38. São conhecidas as iniciativas da Igreja em prol da avaliação positiva e salvaguarda das culturas africanas. É muito importante continuar este serviço, dado que a amálgama dos povos, apesar de constituir um enriquecimento, frequentemente debilita as culturas e as sociedades. A identidade das comunidades africanas joga-se nestes encontros entre culturas. Por isso é necessário esforçar-se por transmitir os valores que o Criador inscreveu nos corações dos africanos desde tempos imemoriais. Aqueles serviram de matriz para modelar sociedades que se desenvolvem segundo uma determinada harmonia, porque contêm em si mesmas modos tradicionais de regulação para uma pacífica convivência. Trata-se, pois, de valorizar estes elementos positivos, iluminando-os a partir de dentro (cf. Jo 8, 12), para que o cristão seja efectivamente atingido pela mensagem de Cristo e, deste modo, a luz de Deus possa brilhar aos olhos dos homens. Então vendo as boas obras dos cristãos, os homens e as mulheres poderão glorificar « o Pai, que está nos céus » (Mt 5, 16).
E. O DOM DE CRISTO: A EUCARISTIA E A PALAVRA DE DEUS
39. Ultrapassando diferenças de origem ou de cultura, o grande desafio que nos espera a todos é discernir, na pessoa humana amada por Deus, o fundamento duma comunhão que respeite e integre as contribuições particulares das diversas culturas. « Devemos abrir realmente estas fronteiras entre tribos, etnias, religiões à universalidade do amor de Deus ». Homens e mulheres diversos por origem, cultura, língua ou religião podem viver juntos harmoniosamente.
40. Com efeito, o Filho de Deus colocou a sua tenda no meio de nós; derramou o seu Sangue por nós. De acordo com a sua promessa de permanecer connosco até ao fim dos tempos (cf. Mt 28, 20), cada dia dá-Se a nós como alimento na Eucaristia e na Sagrada Escritura. Como escrevi na Exortação apostólica pós-sinodal Verbum Domini, « Palavra e Eucaristia correspondem-se tão intimamente que não podem ser compreendidas uma sem a outra: a Palavra de Deus faz-Se carne, sacramentalmente, no evento eucarístico. A Eucaristia abre-nos à inteligência da Sagrada Escritura, como esta, por sua vez, ilumina e explica o mistério eucarístico ».
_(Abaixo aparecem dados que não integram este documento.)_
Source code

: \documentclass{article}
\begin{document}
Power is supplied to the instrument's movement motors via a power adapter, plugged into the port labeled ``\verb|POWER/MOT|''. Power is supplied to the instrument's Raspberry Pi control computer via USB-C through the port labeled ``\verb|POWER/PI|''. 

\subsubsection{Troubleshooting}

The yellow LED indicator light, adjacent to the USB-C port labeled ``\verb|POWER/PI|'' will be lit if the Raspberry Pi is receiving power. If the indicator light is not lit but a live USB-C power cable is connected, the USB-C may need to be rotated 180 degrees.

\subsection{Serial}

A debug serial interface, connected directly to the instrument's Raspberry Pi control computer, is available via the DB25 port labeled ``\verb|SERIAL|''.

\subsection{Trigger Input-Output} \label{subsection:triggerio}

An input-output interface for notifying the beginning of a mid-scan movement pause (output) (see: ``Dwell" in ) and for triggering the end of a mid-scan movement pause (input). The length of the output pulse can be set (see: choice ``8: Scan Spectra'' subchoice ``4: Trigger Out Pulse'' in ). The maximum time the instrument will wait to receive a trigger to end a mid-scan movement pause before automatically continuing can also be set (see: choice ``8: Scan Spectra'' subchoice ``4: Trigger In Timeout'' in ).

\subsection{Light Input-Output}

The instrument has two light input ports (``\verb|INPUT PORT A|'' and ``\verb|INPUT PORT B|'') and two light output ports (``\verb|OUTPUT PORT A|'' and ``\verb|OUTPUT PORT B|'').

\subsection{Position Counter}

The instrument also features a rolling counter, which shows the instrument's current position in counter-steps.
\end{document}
41. Na realidade, a Sagrada Escritura atesta que, através do Baptismo, o Sangue derramado por Cristo torna-se início e vínculo duma nova fraternidade. Esta situa-se no pólo oposto da divisão, do tribalismo, do racismo, do etnocentrismo (cf. Gl 3, 26-28). A Eucaristia é a força que congrega os filhos de Deus dispersos e os mantém em comunhão, « dado que, nas nossas veias, circula o mesmo Sangue de Cristo, que faz de nós filhos de Deus, membros da Família de Deus ». Tendo recebido Jesus na Eucaristia e na Sagrada Escritura, somos enviados ao mundo para lhe oferecer Cristo colocando-nos ao serviço dos outros (cf. Jo 13, 15; 1 Jo 3, 16).